ValueError: The batch received was empty, your model won't be able to train on it. Double-check that your training dataset contains keys expected by the model: args,kwargs,label_ids,label

I have tried to use bert model to train on RAFT datasets, the original model went well. But when I tried to add adapter to finetune, it went wrong.

#!/usr/bin/env python
# coding: utf-8

# In[1]:


import datasets

datasets.logging.set_verbosity_error()


# In[2]:


from datasets import get_dataset_config_names

RAFT_TASKS = get_dataset_config_names("ought/raft")
RAFT_TASKS


# In[3]:


from datasets import load_dataset

TASK = "ade_corpus_v2"
raft_dataset = load_dataset("ought/raft", name=TASK)
raft_dataset


# In[5]:


from transformers import AutoTokenizer,Seq2SeqTrainingArguments, TrainerCallback
tokenizer = AutoTokenizer.from_pretrained("bert-base-uncased")

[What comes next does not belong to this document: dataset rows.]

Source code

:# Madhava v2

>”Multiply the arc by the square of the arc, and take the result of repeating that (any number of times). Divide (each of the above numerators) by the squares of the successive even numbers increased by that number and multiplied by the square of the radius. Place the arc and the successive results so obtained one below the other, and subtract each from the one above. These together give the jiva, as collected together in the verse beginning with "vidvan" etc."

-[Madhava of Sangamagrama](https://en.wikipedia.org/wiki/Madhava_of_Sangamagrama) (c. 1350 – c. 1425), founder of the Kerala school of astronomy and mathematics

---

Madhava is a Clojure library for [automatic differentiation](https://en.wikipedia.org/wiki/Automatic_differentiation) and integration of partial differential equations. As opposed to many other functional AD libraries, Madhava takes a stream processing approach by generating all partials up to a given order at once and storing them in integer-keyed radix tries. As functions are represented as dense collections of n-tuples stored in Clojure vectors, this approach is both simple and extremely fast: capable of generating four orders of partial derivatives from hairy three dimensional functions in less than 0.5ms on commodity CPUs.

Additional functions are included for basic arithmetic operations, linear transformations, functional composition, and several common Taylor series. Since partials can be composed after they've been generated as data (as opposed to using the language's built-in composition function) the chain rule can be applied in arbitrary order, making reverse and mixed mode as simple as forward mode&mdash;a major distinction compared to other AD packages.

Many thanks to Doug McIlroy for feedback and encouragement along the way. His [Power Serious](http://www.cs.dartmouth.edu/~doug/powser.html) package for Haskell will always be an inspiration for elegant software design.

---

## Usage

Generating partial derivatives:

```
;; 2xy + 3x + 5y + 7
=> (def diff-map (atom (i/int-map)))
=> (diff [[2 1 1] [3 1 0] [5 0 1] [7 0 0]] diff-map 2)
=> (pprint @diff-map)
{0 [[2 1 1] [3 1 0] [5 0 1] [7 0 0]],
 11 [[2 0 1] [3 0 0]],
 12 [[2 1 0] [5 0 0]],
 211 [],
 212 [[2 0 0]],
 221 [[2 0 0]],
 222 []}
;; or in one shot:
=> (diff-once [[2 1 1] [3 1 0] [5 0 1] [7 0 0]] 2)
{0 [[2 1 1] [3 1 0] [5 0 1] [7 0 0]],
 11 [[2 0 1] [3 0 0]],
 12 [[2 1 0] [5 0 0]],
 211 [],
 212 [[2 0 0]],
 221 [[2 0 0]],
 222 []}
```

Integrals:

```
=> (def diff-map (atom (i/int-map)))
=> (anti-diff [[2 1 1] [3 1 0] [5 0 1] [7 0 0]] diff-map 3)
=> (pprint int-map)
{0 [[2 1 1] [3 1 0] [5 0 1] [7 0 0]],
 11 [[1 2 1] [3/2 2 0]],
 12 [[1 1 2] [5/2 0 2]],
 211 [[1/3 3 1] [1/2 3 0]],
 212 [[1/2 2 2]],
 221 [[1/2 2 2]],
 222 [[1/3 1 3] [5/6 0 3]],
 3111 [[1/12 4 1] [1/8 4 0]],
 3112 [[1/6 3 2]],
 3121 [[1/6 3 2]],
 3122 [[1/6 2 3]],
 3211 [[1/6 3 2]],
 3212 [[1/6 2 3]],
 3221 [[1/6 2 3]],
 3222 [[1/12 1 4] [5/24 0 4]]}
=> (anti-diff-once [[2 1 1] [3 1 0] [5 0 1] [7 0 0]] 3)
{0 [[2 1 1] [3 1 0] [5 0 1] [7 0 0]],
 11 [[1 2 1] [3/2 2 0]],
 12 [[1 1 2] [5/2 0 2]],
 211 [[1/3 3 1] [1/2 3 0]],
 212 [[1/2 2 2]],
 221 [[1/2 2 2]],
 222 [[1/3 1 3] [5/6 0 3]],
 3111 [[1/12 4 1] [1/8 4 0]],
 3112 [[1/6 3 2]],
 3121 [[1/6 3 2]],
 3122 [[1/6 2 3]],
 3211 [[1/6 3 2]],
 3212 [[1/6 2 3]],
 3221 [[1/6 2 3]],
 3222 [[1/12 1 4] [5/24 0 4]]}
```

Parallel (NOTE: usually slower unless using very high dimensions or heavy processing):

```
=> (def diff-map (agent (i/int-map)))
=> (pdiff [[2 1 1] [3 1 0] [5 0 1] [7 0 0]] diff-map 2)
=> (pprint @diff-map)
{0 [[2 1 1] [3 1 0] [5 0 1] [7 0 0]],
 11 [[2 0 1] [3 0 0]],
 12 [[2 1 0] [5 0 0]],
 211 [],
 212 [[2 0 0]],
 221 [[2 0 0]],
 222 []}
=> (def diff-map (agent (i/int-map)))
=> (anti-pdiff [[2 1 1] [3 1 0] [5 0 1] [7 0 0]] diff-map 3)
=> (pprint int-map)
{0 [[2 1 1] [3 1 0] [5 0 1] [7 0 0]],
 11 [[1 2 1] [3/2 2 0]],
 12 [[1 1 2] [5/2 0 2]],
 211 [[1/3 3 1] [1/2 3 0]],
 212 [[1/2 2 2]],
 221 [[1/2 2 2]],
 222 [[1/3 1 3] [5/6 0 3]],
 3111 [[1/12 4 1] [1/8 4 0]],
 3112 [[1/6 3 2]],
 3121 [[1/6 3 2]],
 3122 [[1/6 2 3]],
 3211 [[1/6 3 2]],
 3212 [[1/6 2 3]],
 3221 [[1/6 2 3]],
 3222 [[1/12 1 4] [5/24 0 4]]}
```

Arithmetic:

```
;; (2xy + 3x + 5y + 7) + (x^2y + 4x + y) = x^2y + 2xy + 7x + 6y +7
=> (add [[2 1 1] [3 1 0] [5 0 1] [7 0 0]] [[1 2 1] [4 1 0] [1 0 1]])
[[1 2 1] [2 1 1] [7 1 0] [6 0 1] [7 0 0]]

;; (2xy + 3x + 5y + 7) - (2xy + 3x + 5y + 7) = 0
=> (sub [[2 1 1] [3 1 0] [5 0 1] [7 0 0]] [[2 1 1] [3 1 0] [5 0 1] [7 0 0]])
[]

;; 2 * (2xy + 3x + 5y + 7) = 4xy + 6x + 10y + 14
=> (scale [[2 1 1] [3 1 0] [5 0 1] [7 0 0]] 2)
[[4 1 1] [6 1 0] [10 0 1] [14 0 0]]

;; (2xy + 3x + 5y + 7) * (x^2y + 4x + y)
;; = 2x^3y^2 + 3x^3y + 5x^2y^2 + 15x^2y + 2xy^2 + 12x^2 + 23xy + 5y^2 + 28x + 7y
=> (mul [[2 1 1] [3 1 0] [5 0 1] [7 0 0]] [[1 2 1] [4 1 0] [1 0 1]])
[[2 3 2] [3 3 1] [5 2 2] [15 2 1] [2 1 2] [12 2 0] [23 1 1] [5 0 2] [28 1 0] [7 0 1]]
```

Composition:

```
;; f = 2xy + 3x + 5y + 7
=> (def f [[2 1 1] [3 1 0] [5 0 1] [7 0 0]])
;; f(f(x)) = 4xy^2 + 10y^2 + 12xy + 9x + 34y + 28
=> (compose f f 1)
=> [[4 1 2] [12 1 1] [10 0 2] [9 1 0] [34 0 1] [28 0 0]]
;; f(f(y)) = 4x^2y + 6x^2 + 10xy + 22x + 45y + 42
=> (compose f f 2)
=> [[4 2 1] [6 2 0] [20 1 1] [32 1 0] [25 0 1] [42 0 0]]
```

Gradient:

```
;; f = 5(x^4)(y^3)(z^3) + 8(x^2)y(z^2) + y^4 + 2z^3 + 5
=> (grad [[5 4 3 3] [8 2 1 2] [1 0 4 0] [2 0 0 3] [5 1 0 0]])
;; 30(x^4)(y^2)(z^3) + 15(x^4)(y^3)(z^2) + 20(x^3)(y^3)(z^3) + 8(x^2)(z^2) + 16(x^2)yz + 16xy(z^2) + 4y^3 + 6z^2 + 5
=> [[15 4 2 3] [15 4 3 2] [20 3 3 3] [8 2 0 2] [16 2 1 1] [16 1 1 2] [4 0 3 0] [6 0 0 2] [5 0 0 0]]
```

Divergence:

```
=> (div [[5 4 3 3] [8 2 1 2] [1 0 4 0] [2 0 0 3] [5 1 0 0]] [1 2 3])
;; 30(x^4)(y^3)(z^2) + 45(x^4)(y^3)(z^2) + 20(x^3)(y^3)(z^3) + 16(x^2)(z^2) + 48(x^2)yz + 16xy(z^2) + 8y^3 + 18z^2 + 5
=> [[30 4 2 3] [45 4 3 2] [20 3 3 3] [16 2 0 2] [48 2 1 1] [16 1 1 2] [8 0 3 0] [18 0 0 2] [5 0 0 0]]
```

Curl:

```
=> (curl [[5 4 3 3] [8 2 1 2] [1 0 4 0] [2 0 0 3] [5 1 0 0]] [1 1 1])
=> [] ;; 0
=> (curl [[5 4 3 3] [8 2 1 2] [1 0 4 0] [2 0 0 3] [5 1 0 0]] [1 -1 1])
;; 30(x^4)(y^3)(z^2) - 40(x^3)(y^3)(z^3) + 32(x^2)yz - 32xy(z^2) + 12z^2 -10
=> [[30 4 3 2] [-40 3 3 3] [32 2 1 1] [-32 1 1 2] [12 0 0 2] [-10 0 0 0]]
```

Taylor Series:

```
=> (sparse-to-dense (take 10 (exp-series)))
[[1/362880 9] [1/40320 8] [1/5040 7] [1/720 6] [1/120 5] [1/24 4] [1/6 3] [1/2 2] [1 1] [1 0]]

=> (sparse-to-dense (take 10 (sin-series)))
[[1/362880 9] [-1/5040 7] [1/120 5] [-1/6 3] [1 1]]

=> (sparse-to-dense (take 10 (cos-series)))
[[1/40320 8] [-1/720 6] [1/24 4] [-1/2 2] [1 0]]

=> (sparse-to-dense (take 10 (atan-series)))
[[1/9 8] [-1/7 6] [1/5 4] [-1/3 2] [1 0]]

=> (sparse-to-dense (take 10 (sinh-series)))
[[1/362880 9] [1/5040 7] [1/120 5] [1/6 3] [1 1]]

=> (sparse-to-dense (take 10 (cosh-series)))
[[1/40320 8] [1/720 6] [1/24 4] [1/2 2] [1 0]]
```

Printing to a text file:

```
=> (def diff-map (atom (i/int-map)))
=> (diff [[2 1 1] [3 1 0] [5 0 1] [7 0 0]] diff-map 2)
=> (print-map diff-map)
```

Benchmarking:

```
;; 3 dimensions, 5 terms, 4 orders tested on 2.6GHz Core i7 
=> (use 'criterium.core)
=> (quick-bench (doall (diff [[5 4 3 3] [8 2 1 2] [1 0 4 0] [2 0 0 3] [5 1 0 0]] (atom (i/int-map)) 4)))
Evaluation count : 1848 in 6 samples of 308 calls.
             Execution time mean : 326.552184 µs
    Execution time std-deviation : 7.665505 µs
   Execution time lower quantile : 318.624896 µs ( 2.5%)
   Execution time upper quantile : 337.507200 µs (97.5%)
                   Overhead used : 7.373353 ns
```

from sklearn.model_selection import train_test_split
X = raft_dataset["train"]['Sentence']
y = raft_dataset["train"]['Label']

X_train, X_val, y_train, y_val = train_test_split(X, y, test_size=0.2)
X_train_tokenized = tokenizer(X_train, padding=True, truncation=True, max_length=512)
X_val_tokenized = tokenizer(X_val, padding=True, truncation=True, max_length=512)


# In[19]:


import torch
class Dataset(torch.utils.data.Dataset):
    def __init__(self, encodings, labels=None):
        self.encodings = encodings
        self.labels = labels

    def __getitem__(self, idx):
        item = {key: torch.tensor(val[idx]) for key, val in self.encodings.items()}
        if self.labels:
            item["labels"] = torch.tensor(self.labels[idx]-1)
        return item

    def __len__(self):
        return len(self.encodings["input_ids"])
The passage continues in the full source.